WHAT THE EXERCISE ASKS:
Copy each line below word for word and drop every image.

┄┄┄┄┄┄┄┄┄┄

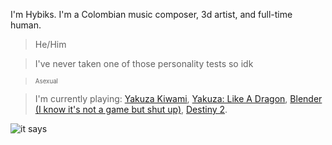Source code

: I'm Hybiks. I'm a Colombian music composer, 3d artist, and full-time human. 

> He/Him

> I've never taken one of those personality tests so idk 

> <sub><sup>Asexual</sup></sub>

> I'm currently playing: [Yakuza Kiwami](https://store.steampowered.com/app/834530/Yakuza_Kiwami/), [Yakuza: Like A Dragon](https://store.steampowered.com/app/1235140/Yakuza_Like_a_Dragon/), [Blender (I know it's not a game but shut up)](https://store.steampowered.com/app/365670/Blender/), [Destiny 2](https://store.steampowered.com/app/1085660/Destiny_2/).

![it says](https://media.discordapp.net/attachments/943268694778322944/970164986649382952/under_construction.png)

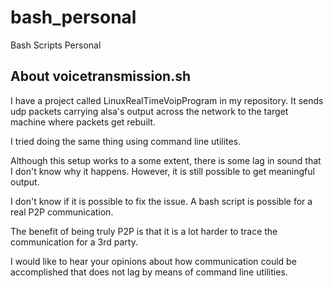 # bash_personal
Bash Scripts Personal

## About voicetransmission.sh

I have a project called LinuxRealTimeVoipProgram in my repository. It sends udp packets carrying alsa's output across the network to the target machine where packets get rebuilt.

I tried doing the same thing using command line utilites.

Although this setup works to a some extent, there is some lag in sound that I don't know why it happens. However, it is still possible to get meaningful output.

I don't know if it is possible to fix the issue. A bash script is possible for a real P2P communication.

The benefit of being truly P2P is that it is a lot harder to trace the communication for a 3rd party.

I would like to hear your opinions about how communication could be accomplished that does not lag by means of command line utilities.
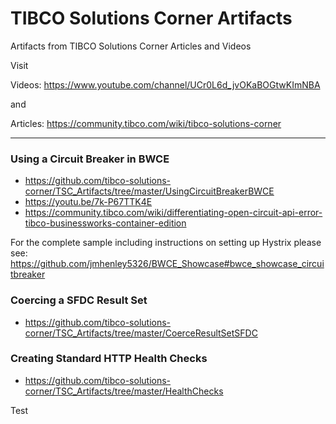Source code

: # TIBCO Solutions Corner Artifacts
Artifacts from TIBCO Solutions Corner Articles and Videos

Visit
 
Videos: https://www.youtube.com/channel/UCr0L6d_jvOKaBOGtwKImNBA

and

Articles: https://community.tibco.com/wiki/tibco-solutions-corner<p>

----
### Using a Circuit Breaker in BWCE
* https://github.com/tibco-solutions-corner/TSC_Artifacts/tree/master/UsingCircuitBreakerBWCE
* https://youtu.be/7k-P67TTK4E
* https://community.tibco.com/wiki/differentiating-open-circuit-api-error-tibco-businessworks-container-edition

For the complete sample including instructions on setting up Hystrix please see: https://github.com/jmhenley5326/BWCE_Showcase#bwce_showcase_circuitbreaker

### Coercing a SFDC Result Set
* https://github.com/tibco-solutions-corner/TSC_Artifacts/tree/master/CoerceResultSetSFDC

### Creating Standard HTTP Health Checks
* https://github.com/tibco-solutions-corner/TSC_Artifacts/tree/master/HealthChecks

Test
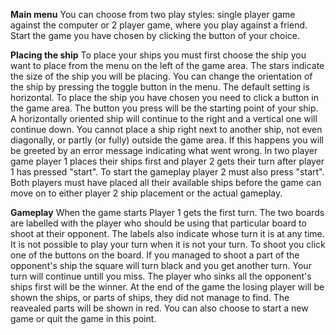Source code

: **Main menu** 
You can choose from two play styles: single player game against the computer or 2 player game, where you play against a friend. Start the game you have chosen by clicking the button of your choice.

**Placing the ship**
To place your ships you must first choose the ship you want to place from the menu on the left of the game area. The stars indicate the size of the ship you will be placing. You can change the orientation of the ship by pressing the toggle button in the menu. The default setting is horizontal. To place the ship you have chosen you need to click a button in the game area. The button you press will be the starting point of your ship. A horizontally oriented ship will continue to the right and a vertical one will continue down. You cannot place a ship right next to another ship, not even diagonally, or partly (or fully) outside the game area. If this happens you will be greeted by an error message indicating what went wrong. In two player game player 1 places their ships first and player 2 gets their turn after player 1 has pressed "start". To start the gameplay player 2 must also press "start". Both players must have placed all their available ships before the game can move on to either player 2 ship placement or the actual gameplay. 

**Gameplay**
When the game starts Player 1 gets the first turn. The two boards are labelled with the player who should be using that particular board to shoot at their opponent. The labels also indicate whose turn it is at any time. It is not possible to play your turn when it is not your turn. To shoot you click one of the buttons on the board. If you managed to shoot a part of the opponent's ship the square will turn black and you get another turn. Your turn will continue untill you miss. The player who sinks all the opponent's ships first will be the winner. At the end of the game the losing player will be shown the ships, or parts of ships, they did not manage to find. The reavealed parts will be shown in red. You can also choose to start a new game or quit the game in this point. 
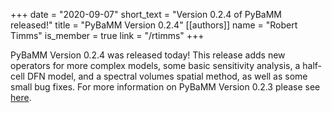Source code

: +++
date = "2020-09-07"
short_text = "Version 0.2.4 of PyBaMM released!"
title = "PyBaMM Version 0.2.4"
[[authors]]
   name = "Robert Timms"
   is_member = true
   link = "/rtimms"
+++

PyBaMM Version 0.2.4 was released today! This release adds new operators for more complex models, some basic sensitivity analysis, a half-cell DFN model, and a spectral volumes spatial method, as well as some small bug fixes. For more information on PyBaMM Version 0.2.3 please see [here](https://github.com/pybamm-team/PyBaMM/releases/tag/v0.2.4).
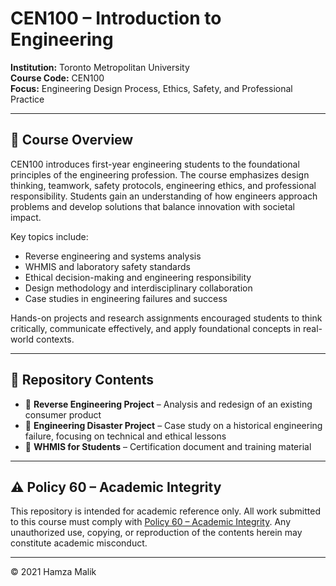 # CEN100 – Introduction to Engineering 

**Institution:** Toronto Metropolitan University  
**Course Code:** CEN100  
**Focus:** Engineering Design Process, Ethics, Safety, and Professional Practice

---

## 📘 Course Overview

CEN100 introduces first-year engineering students to the foundational principles of the engineering profession. The course emphasizes design thinking, teamwork, safety protocols, engineering ethics, and professional responsibility. Students gain an understanding of how engineers approach problems and develop solutions that balance innovation with societal impact.

Key topics include:
- Reverse engineering and systems analysis  
- WHMIS and laboratory safety standards  
- Ethical decision-making and engineering responsibility  
- Design methodology and interdisciplinary collaboration  
- Case studies in engineering failures and success  

Hands-on projects and research assignments encouraged students to think critically, communicate effectively, and apply foundational concepts in real-world contexts.

---

## 📁 Repository Contents

- 📂 **Reverse Engineering Project** – Analysis and redesign of an existing consumer product  
- 📂 **Engineering Disaster Project** – Case study on a historical engineering failure, focusing on technical and ethical lessons  
- 📄 **WHMIS for Students** – Certification document and training material  

---

## ⚠️ Policy 60 – Academic Integrity

This repository is intended for academic reference only. All work submitted to this course must comply with [Policy 60 – Academic Integrity](https://www.torontomu.ca/senate/policies/pol60.pdf). Any unauthorized use, copying, or reproduction of the contents herein may constitute academic misconduct.

---

© 2021 Hamza Malik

┄┄┄┄┄┄┄┄┄┄

SOLUTION BELOW:
Source code

: I'm Hybiks. I'm a Colombian music composer, 3d artist, and full-time human. 

> He/Him

> I've never taken one of those personality tests so idk 

> <sub><sup>Asexual</sup></sub>

> I'm currently playing: [Yakuza Kiwami](https://store.steampowered.com/app/834530/Yakuza_Kiwami/), [Yakuza: Like A Dragon](https://store.steampowered.com/app/1235140/Yakuza_Like_a_Dragon/), [Blender (I know it's not a game but shut up)](https://store.steampowered.com/app/365670/Blender/), [Destiny 2](https://store.steampowered.com/app/1085660/Destiny_2/).

![it says](https://media.discordapp.net/attachments/943268694778322944/970164986649382952/under_construction.png)

 # bash_personal
Bash Scripts Personal

## About voicetransmission.sh

I have a project called LinuxRealTimeVoipProgram in my repository. It sends udp packets carrying alsa's output across the network to the target machine where packets get rebuilt.

I tried doing the same thing using command line utilites.

Although this setup works to a some extent, there is some lag in sound that I don't know why it happens. However, it is still possible to get meaningful output.

I don't know if it is possible to fix the issue. A bash script is possible for a real P2P communication.

The benefit of being truly P2P is that it is a lot harder to trace the communication for a 3rd party.

I would like to hear your opinions about how communication could be accomplished that does not lag by means of command line utilities.
Source code

: # TIBCO Solutions Corner Artifacts
Artifacts from TIBCO Solutions Corner Articles and Videos

Visit
 
Videos: https://www.youtube.com/channel/UCr0L6d_jvOKaBOGtwKImNBA

and

Articles: https://community.tibco.com/wiki/tibco-solutions-corner<p>

----
### Using a Circuit Breaker in BWCE
* https://github.com/tibco-solutions-corner/TSC_Artifacts/tree/master/UsingCircuitBreakerBWCE
* https://youtu.be/7k-P67TTK4E
* https://community.tibco.com/wiki/differentiating-open-circuit-api-error-tibco-businessworks-container-edition

For the complete sample including instructions on setting up Hystrix please see: https://github.com/jmhenley5326/BWCE_Showcase#bwce_showcase_circuitbreaker

### Coercing a SFDC Result Set
* https://github.com/tibco-solutions-corner/TSC_Artifacts/tree/master/CoerceResultSetSFDC

### Creating Standard HTTP Health Checks
* https://github.com/tibco-solutions-corner/TSC_Artifacts/tree/master/HealthChecks

Test
Source code

: **Main menu** 
You can choose from two play styles: single player game against the computer or 2 player game, where you play against a friend. Start the game you have chosen by clicking the button of your choice.

**Placing the ship**
To place your ships you must first choose the ship you want to place from the menu on the left of the game area. The stars indicate the size of the ship you will be placing. You can change the orientation of the ship by pressing the toggle button in the menu. The default setting is horizontal. To place the ship you have chosen you need to click a button in the game area. The button you press will be the starting point of your ship. A horizontally oriented ship will continue to the right and a vertical one will continue down. You cannot place a ship right next to another ship, not even diagonally, or partly (or fully) outside the game area. If this happens you will be greeted by an error message indicating what went wrong. In two player game player 1 places their ships first and player 2 gets their turn after player 1 has pressed "start". To start the gameplay player 2 must also press "start". Both players must have placed all their available ships before the game can move on to either player 2 ship placement or the actual gameplay. 

**Gameplay**
When the game starts Player 1 gets the first turn. The two boards are labelled with the player who should be using that particular board to shoot at their opponent. The labels also indicate whose turn it is at any time. It is not possible to play your turn when it is not your turn. To shoot you click one of the buttons on the board. If you managed to shoot a part of the opponent's ship the square will turn black and you get another turn. Your turn will continue untill you miss. The player who sinks all the opponent's ships first will be the winner. At the end of the game the losing player will be shown the ships, or parts of ships, they did not manage to find. The reavealed parts will be shown in red. You can also choose to start a new game or quit the game in this point. 
Source code

: +++
date = "2020-09-07"
short_text = "Version 0.2.4 of PyBaMM released!"
title = "PyBaMM Version 0.2.4"
[[authors]]
   name = "Robert Timms"
   is_member = true
   link = "/rtimms"
+++

PyBaMM Version 0.2.4 was released today! This release adds new operators for more complex models, some basic sensitivity analysis, a half-cell DFN model, and a spectral volumes spatial method, as well as some small bug fixes. For more information on PyBaMM Version 0.2.3 please see [here](https://github.com/pybamm-team/PyBaMM/releases/tag/v0.2.4).
 # CEN100 – Introduction to Engineering 

**Institution:** Toronto Metropolitan University  
**Course Code:** CEN100  
**Focus:** Engineering Design Process, Ethics, Safety, and Professional Practice

---

## 📘 Course Overview

CEN100 introduces first-year engineering students to the foundational principles of the engineering profession. The course emphasizes design thinking, teamwork, safety protocols, engineering ethics, and professional responsibility. Students gain an understanding of how engineers approach problems and develop solutions that balance innovation with societal impact.

Key topics include:
- Reverse engineering and systems analysis  
- WHMIS and laboratory safety standards  
- Ethical decision-making and engineering responsibility  
- Design methodology and interdisciplinary collaboration  
- Case studies in engineering failures and success  

Hands-on projects and research assignments encouraged students to think critically, communicate effectively, and apply foundational concepts in real-world contexts.

---

## 📁 Repository Contents

- 📂 **Reverse Engineering Project** – Analysis and redesign of an existing consumer product  
- 📂 **Engineering Disaster Project** – Case study on a historical engineering failure, focusing on technical and ethical lessons  
- 📄 **WHMIS for Students** – Certification document and training material  

---

## ⚠️ Policy 60 – Academic Integrity

This repository is intended for academic reference only. All work submitted to this course must comply with [Policy 60 – Academic Integrity](https://www.torontomu.ca/senate/policies/pol60.pdf). Any unauthorized use, copying, or reproduction of the contents herein may constitute academic misconduct.

---

© 2021 Hamza Malik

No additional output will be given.